After a while, the teenagers get very, very comfortable in their positions. They decide that they really don’t want to do the hard and tedious tasks involved in running the bodega, like managing inventory, sweeping and mopping the floor, and operating the cash register, so they hire younger teenagers (without the owner’s knowledge or permission) to do those jobs, and spend most of their time in the owner’s office in the back, talking with each other and their friends, texting on their phones, and playing video games. All in all, it is a very good life.
The owner is similarly enjoying his good life. From time to time, his friends share their concerns that all is not well at the bodega, and even provide details of what is going on. But the owner is too consumed with his new life to get involved and tells himself that the lost inventory and profits are so small in the scheme of things that he would rather just ignore the concerns and concentrate on his own interests and passions.
The teenagers know that their good life will ultimately come to an end when they have to leave for college, which of course none of them has sufficiently saved up for. The majority of them decide to postpone college and remain in their position for much longer than they (and certainly the owner) intended. They convince themselves that they ”deserve” more money than the owner is paying them, and so begin a little business of their own selling cigarettes from the bodega’s inventory to their underage friends in exchange for cash. They justify this act of theft and betrayal by telling themselves that the owner already has more wealth than any one person should have, and anyway, if he is too stupid (their word) to pay attention to what is happening in his own store, then it’s his own fault and he deserves it.
This continues on for some time until the owner, roused to action by the crescendo of concerns raised by his friends, hires an accountant to perform an audit of the bodega’s books, discovers the extent of the fraud and betrayal, fires the teenagers and refers the matter to the local police for prosecution.
Does any of this sound familiar? Could there be some parallels in real life? Perhaps with respect to the way in which our national and state governments have come to operate?
Aren’t we, the citizens of this nation, like the owner who entrusted his future financial security to others, in our case our elected government representatives?
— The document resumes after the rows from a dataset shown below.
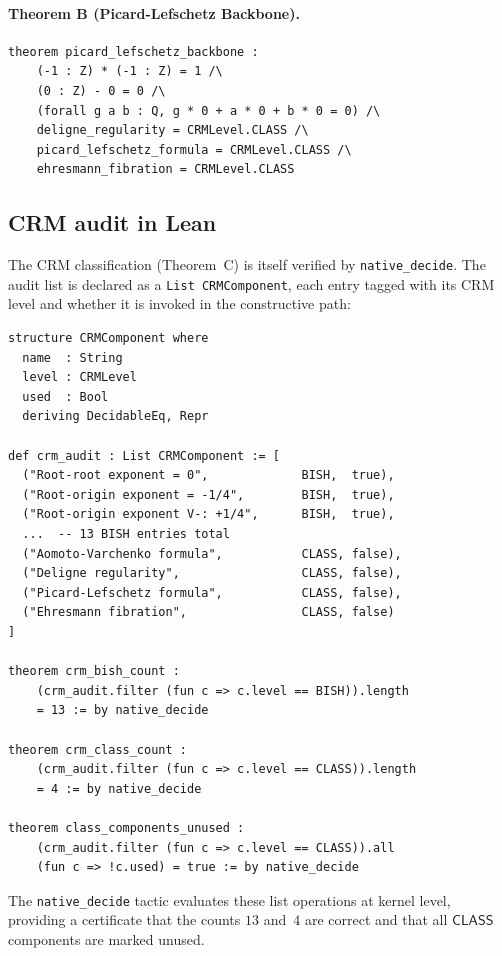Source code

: \documentclass[11pt]{article}
\theoremstyle{plain}
\theoremstyle{definition}
\theoremstyle{remark}
\newcommand{\CLASS}{\mathsf{CLASS}}
\begin{document}
\paragraph{Theorem B (Picard-Lefschetz Backbone).}
{\small
\begin{verbatim}
theorem picard_lefschetz_backbone :
    (-1 : Z) * (-1 : Z) = 1 /\
    (0 : Z) - 0 = 0 /\
    (forall g a b : Q, g * 0 + a * 0 + b * 0 = 0) /\
    deligne_regularity = CRMLevel.CLASS /\
    picard_lefschetz_formula = CRMLevel.CLASS /\
    ehresmann_fibration = CRMLevel.CLASS
\end{verbatim}
}

\subsection{CRM audit in Lean}

The CRM classification (Theorem~C) is itself verified by \texttt{native\_decide}.
The audit list is declared as a \texttt{List CRMComponent}, each entry tagged with
its CRM level and whether it is invoked in the constructive path:

{\small
\begin{verbatim}
structure CRMComponent where
  name  : String
  level : CRMLevel
  used  : Bool
  deriving DecidableEq, Repr

def crm_audit : List CRMComponent := [
  ("Root-root exponent = 0",             BISH,  true),
  ("Root-origin exponent = -1/4",        BISH,  true),
  ("Root-origin exponent V-: +1/4",      BISH,  true),
  ...  -- 13 BISH entries total
  ("Aomoto-Varchenko formula",           CLASS, false),
  ("Deligne regularity",                 CLASS, false),
  ("Picard-Lefschetz formula",           CLASS, false),
  ("Ehresmann fibration",                CLASS, false)
]

theorem crm_bish_count :
    (crm_audit.filter (fun c => c.level == BISH)).length
    = 13 := by native_decide

theorem crm_class_count :
    (crm_audit.filter (fun c => c.level == CLASS)).length
    = 4 := by native_decide

theorem class_components_unused :
    (crm_audit.filter (fun c => c.level == CLASS)).all
    (fun c => !c.used) = true := by native_decide
\end{verbatim}
}

\noindent
The \texttt{native\_decide} tactic evaluates these list operations at kernel level,
providing a certificate that the counts $13$ and~$4$ are correct and that
all $\CLASS$ components are marked unused.
\end{document}
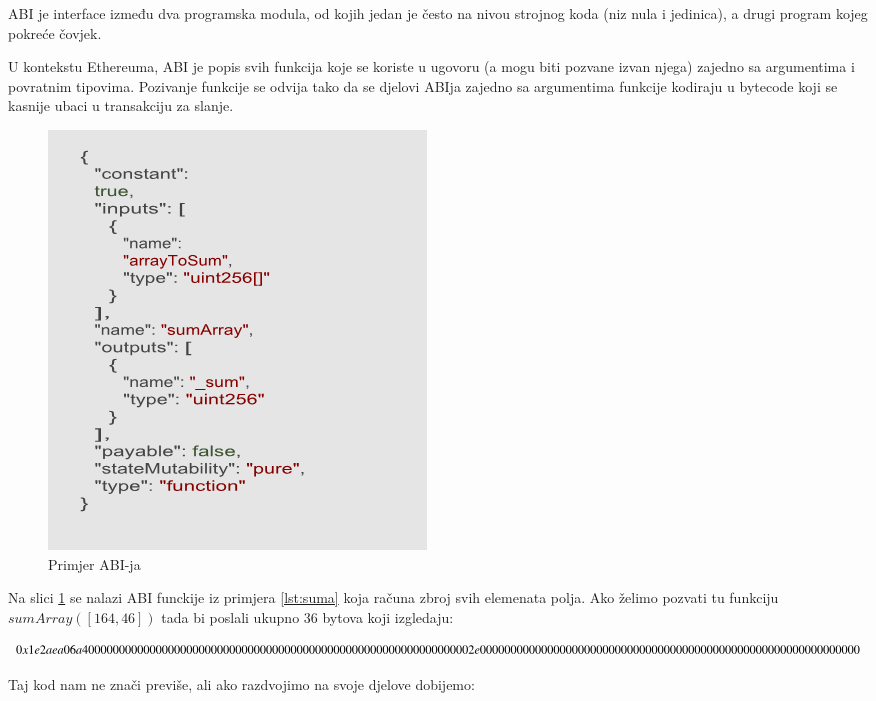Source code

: \documentclass[a4paper,oneside,12pt]{memoir} %
\begin{document}
\begin{definicija}
ABI je interface između dva programska modula, od kojih jedan je često na nivou strojnog koda (niz nula i jedinica), a drugi program kojeg pokreće čovjek. 
\end{definicija}

U kontekstu Ethereuma, ABI je popis svih funkcija koje se koriste u ugovoru (a mogu biti pozvane izvan njega) zajedno sa argumentima i povratnim tipovima. Pozivanje funkcije se odvija tako da se djelovi ABIja zajedno sa argumentima funkcije kodiraju u bytecode koji se kasnije ubaci u transakciju za slanje.

\begin{figure}[H]
\centering
\includegraphics[scale=0.8]{abi}
\caption{Primjer ABI-ja}
\label{fig:abi}
\end{figure}

Na slici \ref{fig:abi} se nalazi ABI funckije iz primjera \ref{lst:suma} koja računa zbroj svih elemenata polja. Ako želimo pozvati tu funkciju $sumArray([164, 46])$ tada bi poslali ukupno 36 bytova koji izgledaju: 


\begin{dmath}
\label{eq:sumabi}
    0x1e2aea06a40000000000000000000000000000000000000000000\\00000000000000000002e000000000000000000000000000000000\\00000000000000000000000000000
\end{dmath}

Taj kod nam ne znači previše, ali ako razdvojimo na svoje djelove dobijemo: 
\end{document}
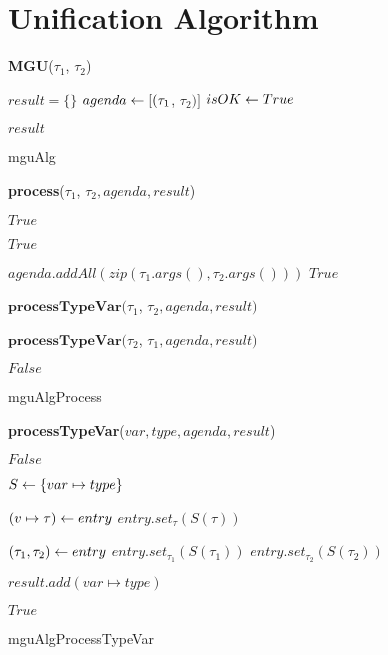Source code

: \documentclass[a4paper,oneside]{memoir}
\begin{document}
\section{Unification Algorithm}

{\textbf{MGU}($\tau_1$, $\tau_2$)}{
	
	$result = \{\}$ \;
	$agenda \leftarrow [(\tau_1$, $\tau_2)]$ \;	
	$isOK \leftarrow True$ \;

	\;	
	
	\;
	
	 {
		\Return $result$
	} \Else {
		\Return $\bot$				
	}
	
}{mguAlg}

{\textbf{process}($\tau_1$, $\tau_2, agenda, result$)}{
	\;
	 {
		\Return $True$
	} \;

	 {
		\Return $True$
	} \;

	 {
		$agenda.addAll(zip(\tau_1.args(), \tau_2.args()))$ \;
		\Return $True$
	} \;
	
	 {
		\Return $\textbf{processTypeVar}(\tau_1$, $\tau_2, agenda, result)$
	} \;
	
	 {
		\Return $\textbf{processTypeVar}(\tau_2$, $\tau_1, agenda, result)$
	} \;	
	
	\Return $False$
	
}{mguAlgProcess}

{\textbf{processTypeVar}($var, type, agenda, result$)}{
	\;
	
	 {
		\Return $False$
	} \;

	$S \leftarrow \{var \mapsto type \}$\;\;

	 {
		$(v \mapsto \tau) \leftarrow entry$ \;
		$entry.set_{\tau}( S(\tau) )$
	} \;

	 {
		$(\tau_1, \tau_2) \leftarrow entry$ \;
		$entry.set_{\tau_1}( S(\tau_1) )$ \;
		$entry.set_{\tau_2}( S(\tau_2) )$
	} \;

	
	$result.add(var \mapsto type)$ \;\;
	
	\Return $True$
	
}{mguAlgProcessTypeVar}
\end{document}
Haven’t many of them, over the years, betrayed our trust by being ineffective or unfaithful stewards of our collective resources? Haven’t they created and hired at our expense an entire secondary layer of governmental management not subject to our selection or control? Haven’t they then delegated (abdicated really) to these secondary managers the authority to perform the tasks which they were hired for? Haven’t many of them remained in their positions too long, much longer certainly than the framers of our Constitution ever contemplated?
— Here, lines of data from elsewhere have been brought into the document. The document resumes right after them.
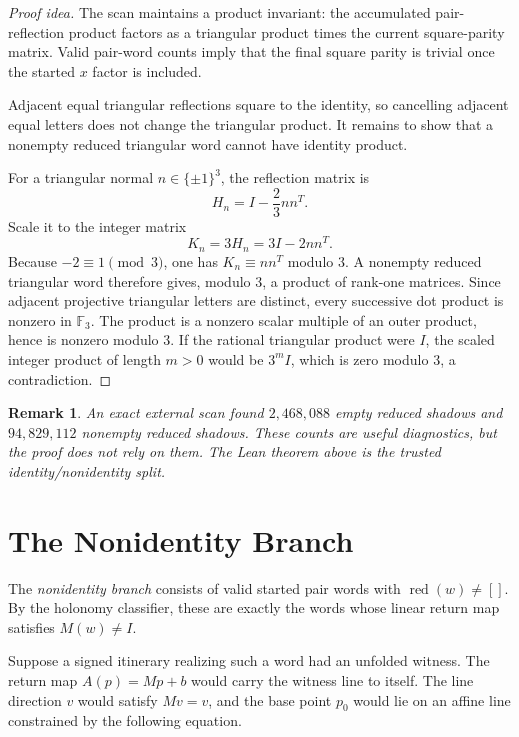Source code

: \documentclass[11pt]{article}
\newtheorem{remark}[theorem]{Remark}
\newcommand{\red}{\operatorname{red}}
\begin{document}
\begin{proof}[Proof idea]
The scan maintains a product invariant: the accumulated pair-reflection
product factors as a triangular product times the current square-parity
matrix.  Valid pair-word counts imply that the final square parity is
trivial once the started \(x\) factor is included.

Adjacent equal triangular reflections square to the identity, so cancelling
adjacent equal letters does not change the triangular product.  It remains to
show that a nonempty reduced triangular word cannot have identity product.

For a triangular normal \(n\in\{\pm1\}^3\), the reflection matrix is
\[
  H_n=I-\frac{2}{3}nn^T.
\]
Scale it to the integer matrix
\[
  K_n=3H_n=3I-2nn^T.
\]
Because \(-2\equiv1\pmod 3\), one has \(K_n\equiv nn^T\) modulo \(3\).  A
nonempty reduced triangular word therefore gives, modulo \(3\), a product of
rank-one matrices.  Since adjacent projective triangular letters are
distinct, every successive dot product is nonzero in \(\mathbb F_3\).  The
product is a nonzero scalar multiple of an outer product, hence is nonzero
modulo \(3\).  If the rational triangular product were \(I\), the scaled
integer product of length \(m>0\) would be \(3^mI\), which is zero modulo
\(3\), a contradiction.
\end{proof}

\begin{remark}
An exact external scan found \(2{,}468{,}088\) empty reduced shadows and
\(94{,}829{,}112\) nonempty reduced shadows.  These counts are useful
diagnostics, but the proof does not rely on them.  The Lean theorem above is
the trusted identity/nonidentity split.
\end{remark}

\section{The Nonidentity Branch}
\label{sec:nonidentity}

The \emph{nonidentity branch} consists of valid started pair words with
\(\red(w)\ne[]\).  By the holonomy classifier, these are exactly the words
whose linear return map satisfies \(M(w)\ne I\).

Suppose a signed itinerary realizing such a word had an unfolded witness.
The return map \(A(p)=Mp+b\) would carry the witness line to itself.  The line
direction \(v\) would satisfy \(Mv=v\), and the base point \(p_0\) would lie
on an affine line constrained by the following equation.
\end{document}
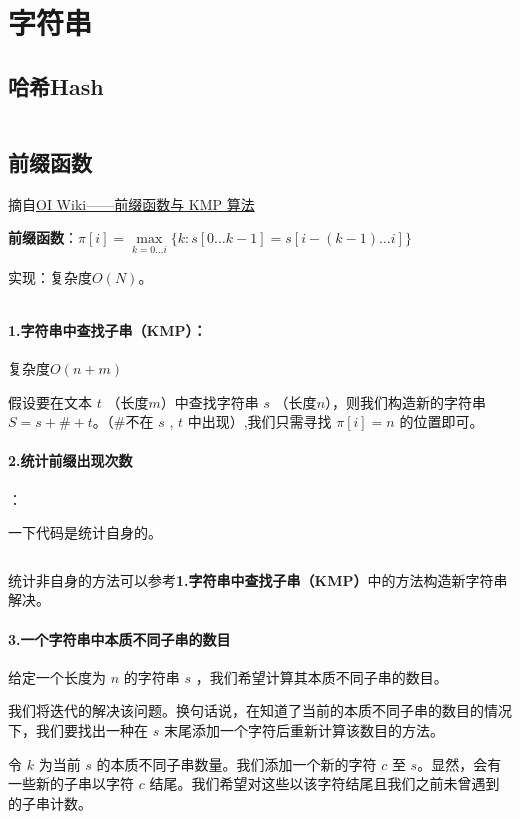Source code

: \documentclass[a4paper,11pt]{article}
\begin{document}
\newpage
\section{字符串}
\subsection{哈希Hash}
\inputminted[linenos]{c++}{string/hash.cpp}
\subsection{前缀函数}
摘自\href{https://oi-wiki.org/string/kmp/}{OI Wiki------前缀函数与 KMP
算法}

\textbf{前缀函数}：\(\pi [i]=\max\limits_{k=0\ldots i}\lbrace k:s[0\ldots k-1]=s[i-(k-1)\ldots i]\rbrace\)

实现：复杂度\(O(N)\)。
\inputminted[linenos]{c++}{string/prefixfunction1.cpp}

\paragraph{1.字符串中查找子串（KMP）：}复杂度\(O(n+m)\)

假设要在文本 \(t\) （长度\(m\)）中查找字符串 \(s\)
（长度\(n\)），则我们构造新的字符串 \(S=s+\#+t\)。（\#不在 \(s\) , \(t\)
中出现）,我们只需寻找 \(\pi[i]=n\) 的位置即可。

\paragraph{2.统计前缀出现次数}：

一下代码是统计自身的。
\inputminted[linenos]{c++}{string/prefixfunction2.cpp}
统计非自身的方法可以参考\textbf{1.字符串中查找子串（KMP）}中的方法构造新字符串解决。
\paragraph{3.一个字符串中本质不同子串的数目} 

给定一个长度为 \(n\) 的字符串 \(s\) ，我们希望计算其本质不同子串的数目。

我们将迭代的解决该问题。换句话说，在知道了当前的本质不同子串的数目的情况下，我们要找出一种在
\(s\) 末尾添加一个字符后重新计算该数目的方法。

令 \(k\) 为当前 \(s\) 的本质不同子串数量。我们添加一个新的字符 \(c\) 至
\(s\)。显然，会有一些新的子串以字符 \(c\)
结尾。我们希望对这些以该字符结尾且我们之前未曾遇到的子串计数。
\end{document}
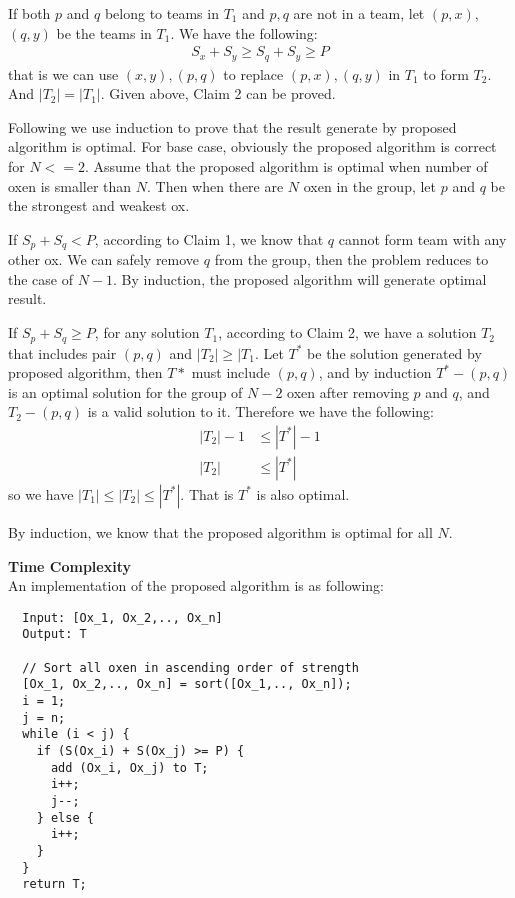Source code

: \documentclass{article}
\newcommand{\Complexity}{\vspace{0.3cm} \noindent\textbf{Time Complexity} \\}
\begin{document}
If both $p$ and $q$ belong to teams in $T_1$ and $p, q$ are not in a team, let $(p, x)$, $(q, y)$ be
the teams in $T_1$. We have the following:
\begin{align}
  S_x + S_y \geq S_q + S_y \geq P 
\end{align}
that is we can use $(x, y), (p, q)$ to replace $(p, x), (q, y)$ in $T_1$ to form $T_2$. And $|T_2| =
|T_1|$.
Given above, Claim 2 can be proved.

\vspace{0.3cm}
Following we use induction to prove that the result generate by proposed algorithm is optimal.
For base case, obviously the proposed algorithm is correct for $N <= 2$.  
Assume that the proposed algorithm is optimal when number of oxen is smaller than $N$. Then when
there are $N$ oxen in the group, let $p$ and $q$ be the strongest and weakest ox.

If $S_p + S_q < P$, according to Claim 1, we know that $q$ cannot form team with any other ox. We
can safely remove $q$ from the group, then the problem reduces to the case of $N-1$. By induction,
the proposed algorithm will generate optimal result.

If $S_p + S_q \geq P$, for any solution $T_1$, according to Claim 2, we have a solution $T_2$ that
includes pair $(p, q)$ and $|T_2| \geq |T_1$. Let $T^*$ be the solution generated by proposed
algorithm, then $T*$ must include $(p, q)$, and by induction $T^* - (p, q)$ is an optimal solution for the group
of $N-2$ oxen after removing $p$ and $q$, and $T_2 - (p, q)$ is a valid solution to it. Therefore we
have the following:
\begin{align}
  |T_2| - 1 & \leq |T^*| - 1 \\
  |T_2| & \leq |T^*|
\end{align}
so we have $|T_1| \leq |T_2| \leq |T^*|$. That is $T^*$ is also optimal.

By induction, we know that the proposed algorithm is optimal for all $N$.

\Complexity
An implementation of the proposed algorithm is as following:
\begin{verbatim}
  Input: [Ox_1, Ox_2,.., Ox_n]
  Output: T
  
  // Sort all oxen in ascending order of strength
  [Ox_1, Ox_2,.., Ox_n] = sort([Ox_1,.., Ox_n]);
  i = 1;
  j = n;
  while (i < j) {
    if (S(Ox_i) + S(Ox_j) >= P) {
      add (Ox_i, Ox_j) to T;
      i++;
      j--;
    } else {
      i++;
    }
  }
  return T;
\end{verbatim}
\end{document}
Isn’t it the case that many of our elected representative have used the power and prestige of their (temporary) positions, and portions of our collective resources, to advance their own personal objectives – power, fame, financial gain, ideology – and “feather their nests” in preparation for post-service careers that leverage the connections made and favors given while in office? Haven’t “we the people,” as the true sovereign power of our nation and our respective states, been somewhat complicit in all this through our own understandable but dangerous overlooking of the signs and ignoring of the warnings that increasingly intrude into our consciousness as we try simply to live our own lives and pursue our own happiness? Have we not in effect earned the apparent disdain of our current political ruling class, which increasingly exhibits its contempt for the people it its intended to serve by misleading and misinforming us, and treating us like sheep to be led and to obey?
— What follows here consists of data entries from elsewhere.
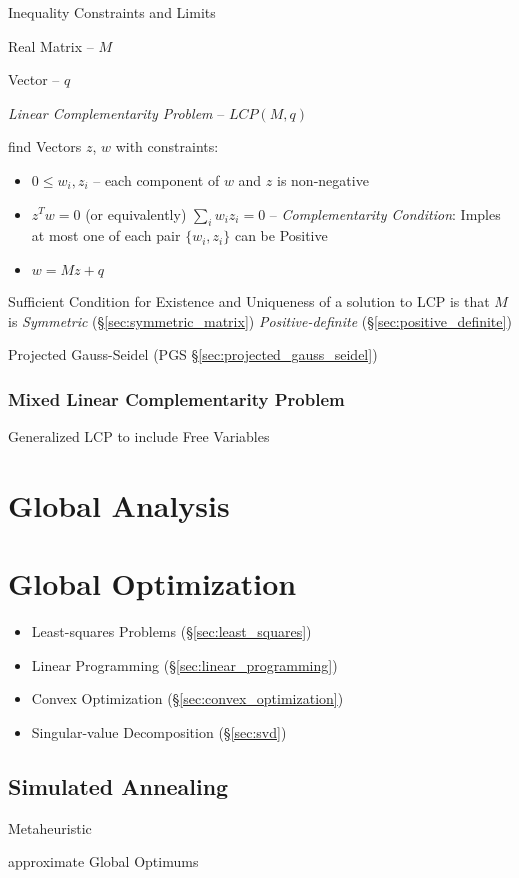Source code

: Inequality Constraints and Limits %

Real Matrix -- $M$

Vector -- $q$

\emph{Linear Complementarity Problem} -- $LCP(M,q)$

find Vectors $z$, $w$ with constraints:

\begin{itemize}
  \item $0 \leq w_i,z_i$ -- each component of $w$ and $z$ is
    non-negative
  \item $z^T w = 0$ (or equivalently) $\sum_i w_i z_i = 0$ --
    \emph{Complementarity Condition}: Imples at most one of each pair
    $\{w_i,z_i\}$ can be Positive
  \item $w = M z + q$
\end{itemize}

Sufficient Condition for Existence and Uniqueness of a solution to LCP
is that $M$ is \emph{Symmetric} (\S\ref{sec:symmetric_matrix})
\emph{Positive-definite} (\S\ref{sec:positive_definite})

\fist Projected Gauss-Seidel (PGS \S\ref{sec:projected_gauss_seidel})



\subsubsection{Mixed Linear Complementarity Problem}\label{sec:mlcp}

Generalized LCP to include Free Variables



\section{Global Analysis}\label{sec:global_analysis}

\section{Global Optimization}\label{sec:global_optimization}

\begin{itemize}
  \item Least-squares Problems (\S\ref{sec:least_squares})
  \item Linear Programming (\S\ref{sec:linear_programming})
  \item Convex Optimization (\S\ref{sec:convex_optimization})
  \item Singular-value Decomposition (\S\ref{sec:svd})
\end{itemize}



\subsection{Simulated Annealing}\label{sec:simualted_annealing}

Metaheuristic

approximate Global Optimums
Will we continue to be like the owner, who dismisses the reality of his betrayal by counting it too small to worry about? Or will we, finally, wake up to the urgent need to reassert our sovereignty and take back control of our government?
Do we as a people care enough about the future of our democratic society – including its security, both physical and financial, and its foundational objectives of preserving life, liberty and the pursuit of happiness – to act as the owner eventually did? No one is entitled to serve in elective office, or to remain therein beyond a reasonable time. We have the power to elect – and un-elect – the people who should be working day and night exclusively in our best interests. We must exercise that right intelligently, responsibly and regularly. That is the only way in which we can hold our governments accountable and responsive to our collective will.
Sheep cannot vote. Sheep are led, and where they are typically led to is nowhere we should want to go. Let’s not be sheep. Let’s let our political leaders know that they are the ones who need to be listening to our voice. And let us remember -- our vote is our voice.